:: Given information
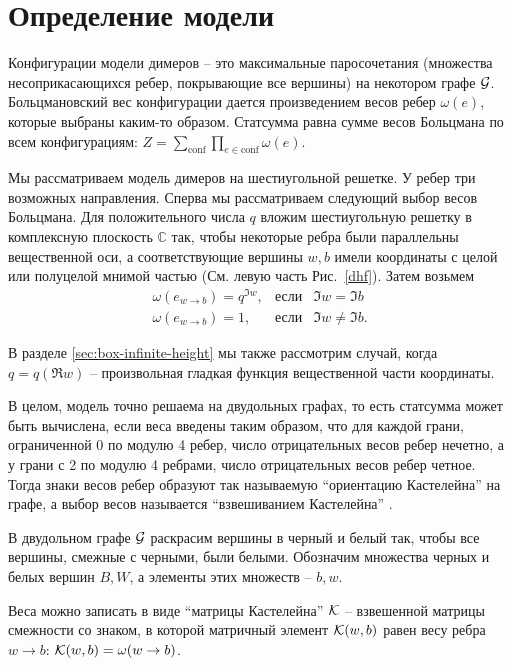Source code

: \documentclass{article}
\begin{document}
\section{Определение модели}
\label{sec:model-definition}

Конфигурации модели димеров -- это максимальные паросочетания (множества несоприкасающихся ребер,
покрывающие все вершины) на некотором графе ${\cal G}$. Больцмановский вес конфигурации дается
произведением весов ребер  $\omega(e)$, которые выбраны каким-то образом. Статсумма равна сумме
весов Больцмана по всем конфигурациям: $Z=\sum_{\mathrm{conf}}\prod_{e\in\mathrm{conf}}\omega(e).$

Мы рассматриваем модель димеров на шестиугольной решетке. У ребер три возможных направления. Сперва
мы рассматриваем следующий выбор весов Больцмана. Для положительного числа $q$ вложим шестиугольную
решетку в комплексную плоскость $\mathbb{C}$ так, чтобы некоторые ребра были параллельны
вещественной оси, а соответствующие вершины  $w,b$ имели координаты с целой или полуцелой мнимой
частью (См. левую часть Рис.~\ref{dhf}). Затем возьмем 
\begin{equation}
  \label{eq:18}
  \begin{array}{lll}
 \omega(e_{w\to b})=q^{\Im w},&  \mbox{если} & \Im w=\Im b\\
  \omega(e_{w\to b})=1, & \mbox{если}& \Im w\neq\Im b.
  \end{array}
\end{equation}

В разделе  \ref{sec:box-infinite-height} мы также рассмотрим случай, когда  $q=q(\Re w)$  --
произвольная гладкая функция вещественной части координаты. 

В целом, модель точно решаема на двудольных графах, то есть статсумма может быть вычислена, если
веса введены таким образом, что для каждой грани, ограниченной 0 по модулю 4 ребер, число
отрицательных весов ребер нечетно, а у грани с 2 по модулю 4 ребрами, число отрицательных весов
ребер четное. Тогда знаки весов ребер образуют так называемую ``ориентацию Кастелейна'' на графе, а
выбор весов называется ``взвешиванием Кастелейна'' \cite{kenyon2001dominos,kenyon2009lectures}.

В двудольном графе ${\cal G}$ раскрасим вершины в черный и белый так, чтобы все вершины, смежные с черными,
были белыми. Обозначим множества черных и белых вершин  $B, W$, а элементы этих множеств --  $b,w$.

Веса можно записать в виде ``матрицы Кастелейна''  ${\cal K}$ -- взвешенной матрицы смежности со
знаком, в которой матричный элемент  ${\cal K}(w,b)$ равен весу ребра  $w\to b$: ${\cal
  K}(w,b)=\omega(w\to b)$. 
\end{document}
::::
- **Exercise**
The response should consist of the lines above from the first through the one containing "Мы рассматриваем модель", transcribed exactly, with every picture left out.

- **Answer area**
Source code

: \documentclass{article}
\begin{document}
\section{Определение модели}
\label{sec:model-definition}

Конфигурации модели димеров -- это максимальные паросочетания (множества несоприкасающихся ребер,
покрывающие все вершины) на некотором графе ${\cal G}$. Больцмановский вес конфигурации дается
произведением весов ребер  $\omega(e)$, которые выбраны каким-то образом. Статсумма равна сумме
весов Больцмана по всем конфигурациям: $Z=\sum_{\mathrm{conf}}\prod_{e\in\mathrm{conf}}\omega(e).$

Мы рассматриваем модель димеров на шестиугольной решетке. У ребер три возможных направления. Сперва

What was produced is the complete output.